● What you should do: Search the data for the string "neuron" and copy each line in which it appears.

● Data supplied:
++++++++++++++++++++

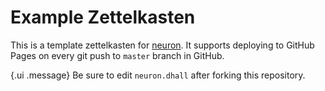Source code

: # Example Zettelkasten

This is a template zettelkasten for [neuron](https://neuron.zettel.page/). It supports deploying to GitHub Pages on every git push to `master` branch in GitHub.

{.ui .message}
Be sure to edit `neuron.dhall` after forking this repository.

++++++++++++++++++++

● Response to the task:
This is a template zettelkasten for [neuron](https://neuron.zettel.page/). It supports deploying to GitHub Pages on every git push to `master` branch in GitHub.
Be sure to edit `neuron.dhall` after forking this repository.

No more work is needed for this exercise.